The UTF-8 encoding represents Unicode code points (U+0000–U+10FFFF) using a variable length of 1 to 4 bytes. For example, "A" (U+0041) and "あ" (U+3042) are represented in UTF-8 as follows:

'A' (U+0041): 0x41 (1 byte)
'あ' (U+3042): 0xE3 0x81 0x82 (3 bytes)

In UTF-8, the number of bytes required varies according to the code point value:

1 byte: U+0000 – U+007F (ASCII)
2 bytes: U+0080 – U+07FF
3 bytes: U+0800 – U+FFFF (most Japanese characters are included here)
4 bytes: U+10000 – U+10FFFF (supplementary plane characters)

Therefore, a characteristic of UTF-8 is that the byte length of the encoding differs by character.

Note that characters represented in UTF-8 with 1 byte are compatible with ASCII, and UTF-8 is widely adopted as the de facto standard on the Internet.

What is a BOM?

Before explaining the issues, let's also touch on the "BOM". The BOM (Byte Order Mark) is a marker added at the beginning of a text to indicate byte order (endianness). In encoding methods like UTF-16 and UTF-32, you need to specify in which order the bytes are arranged. This byte order is called "endianness". For example, the character "A" (U+0041) is represented in UTF-16 as follows:

Big Endian (BE): 0x00 0x41 (higher-order byte first)
Little Endian (LE): 0x41 0x00 (lower-order byte first)

BOM in UTF-8

Since UTF-8 is an encoding that does not depend on endianness, it typically does not require a BOM. However, the BOM is sometimes added deliberately to indicate that a file is in UTF-8. A familiar example is when Excel outputs a CSV file in UTF-8 format—it automatically adds a BOM. This can cause various issues in different scenarios.

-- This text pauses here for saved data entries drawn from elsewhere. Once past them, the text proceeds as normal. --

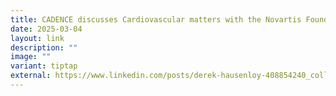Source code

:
 ```yaml
---
title: CADENCE discusses Cardiovascular matters with the Novartis Foundation
date: 2025-03-04
layout: link
description: ""
image: ""
variant: tiptap
external: https://www.linkedin.com/posts/derek-hausenloy-408854240_collaboration-cvdresearch-healthcareinnovation-activity-7303270222545793025-Hown?utm_source=share&utm_medium=member_desktop&rcm=ACoAADvtEkgBcUDuvmKVoaSm076pUMUM7Xnl6B0
---
```

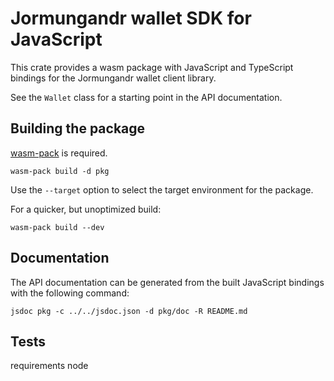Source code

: # Jormungandr wallet SDK for JavaScript

This crate provides a wasm package with JavaScript and TypeScript bindings
for the Jormungandr wallet client library.

See the `Wallet` class for a starting point in the API documentation.

## Building the package

[wasm-pack](https://github.com/rustwasm/wasm-pack) is required.

```
wasm-pack build -d pkg
```

Use the `--target` option to select the target environment for the package. 

For a quicker, but unoptimized build:

```
wasm-pack build --dev
```

## Documentation

The API documentation can be generated from the built JavaScript bindings
with the following command:

```
jsdoc pkg -c ../../jsdoc.json -d pkg/doc -R README.md
```

## Tests

requirements node

```

```
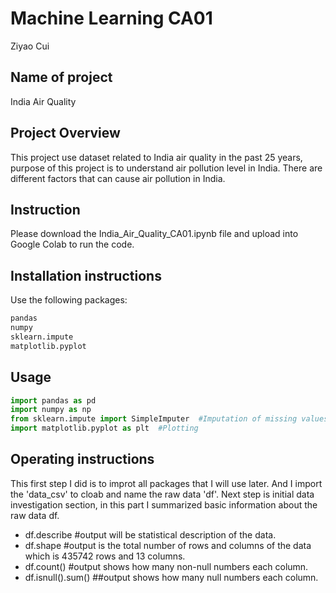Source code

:# Machine Learning CA01
Ziyao Cui

## Name of project
India Air Quality

## Project Overview 
This project use dataset related to India air quality in the past 25 years, purpose of this project is to understand air pollution level in India. There are different factors that can cause air pollution in India.

## Instruction
Please download the India_Air_Quality_CA01.ipynb file and upload into Google Colab to run the code.

## Installation instructions
Use the following packages:

```bash
pandas
numpy
sklearn.impute
matplotlib.pyplot
```
## Usage 
```python
import pandas as pd 
import numpy as np 
from sklearn.impute import SimpleImputer  #Imputation of missing values
import matplotlib.pyplot as plt  #Plotting
```

## Operating instructions
This first step I did is to improt all packages that I will use later. And I import the 'data_csv' to cloab and name the raw data 'df'.
Next step is initial data investigation section, in this part I summarized basic information about the raw data df.
- df.describe  #output will be statistical description of the data.
- df.shape  #output is the total number of rows and columns of the data which is 435742 rows and 13 columns.
- df.count()  #output shows how many non-null numbers each column.
- df.isnull().sum()  ##output shows how many null numbers each column.






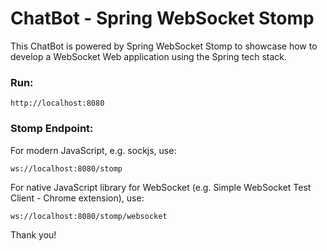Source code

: # ChatBot - Spring WebSocket Stomp

This ChatBot is powered by Spring WebSocket Stomp to showcase how to develop a WebSocket Web application using the Spring tech stack.

### Run:

```
http://localhost:8080
```

### Stomp Endpoint:

For modern JavaScript, e.g. sockjs, use:
```
ws://localhost:8080/stomp
```

For native JavaScript library for WebSocket
(e.g. Simple WebSocket Test Client - Chrome extension), use:

```
ws://localhost:8080/stomp/websocket
```

Thank you!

For example, JSP files and Thymeleaf templates generate HTML responses. However, if they are written with a UTF-8 BOM, the bytes 0xEF 0xBB 0xBF are output before the expected at the start of the HTML. Depending on the browser, this can prevent the content from being correctly interpreted as HTML.

Also, you need to be careful when reading CSV files. In code that doesn't account for the presence of a BOM, the first few bytes may be treated as garbage, or header names may not be read correctly, resulting in errors.

Why the BOM is Troublesome

What makes this issue troublesome is that the BOM (Byte Order Mark) is invisible in most editors. Therefore, even when errors occur in JSP or CSV files, it's hard to notice that a BOM is at the start of the file, and identifying the cause can be delayed.

If you encounter unexpected issues in UTF-8 files, consider investigating whether a BOM is present at the beginning.

For example, you can use a binary editor or the certutil -dump sample.csv command to check if 0xEF 0xBB 0xBF is present at the start of the file.

Handling This Issue

So, if it turns out that the BOM is the root cause of the problem, there are basically two approaches you can take:

Remove the BOM
Skip the BOM

Removing the BOM

This approach applies to templates such as JSP or Thymeleaf. Since an unexpected BOM at the beginning can interfere with the browser’s parsing of HTML, you should remove the BOM. Additionally, when specifying the HTML encoding, consider using <meta charset="utf-8"> in the header tag.

Skipping the BOM

You can also skip an unintended BOM. This is an approach for the implementation that reads the file. For example, in a system that imports user-created UTF-8 CSV files, you cannot prevent users from generating CSV files with a BOM in Excel or other tools. If you want to handle such external inputs flexibly, implement the file reading to assume that a BOM might be at the beginning, and skip it if present.

Conclusion

The BOM is like an invisible "landmine," so it's one of the first points you should check when a problem occurs.
If it’s a resource prepared by your application, you should remove the BOM.
If it’s external input that’s hard to control from your application, you should assume a BOM may be present and consider handling it by skipping the BOM.

In any case, unifying character encodings and encoding methods doesn’t avoid all problems. With that premise in mind, deepen your understanding of the character encodings and encoding methods you choose. Troubles related to character encoding, if you understand the mechanisms correctly and handle them properly, can actually become a technical weapon for you.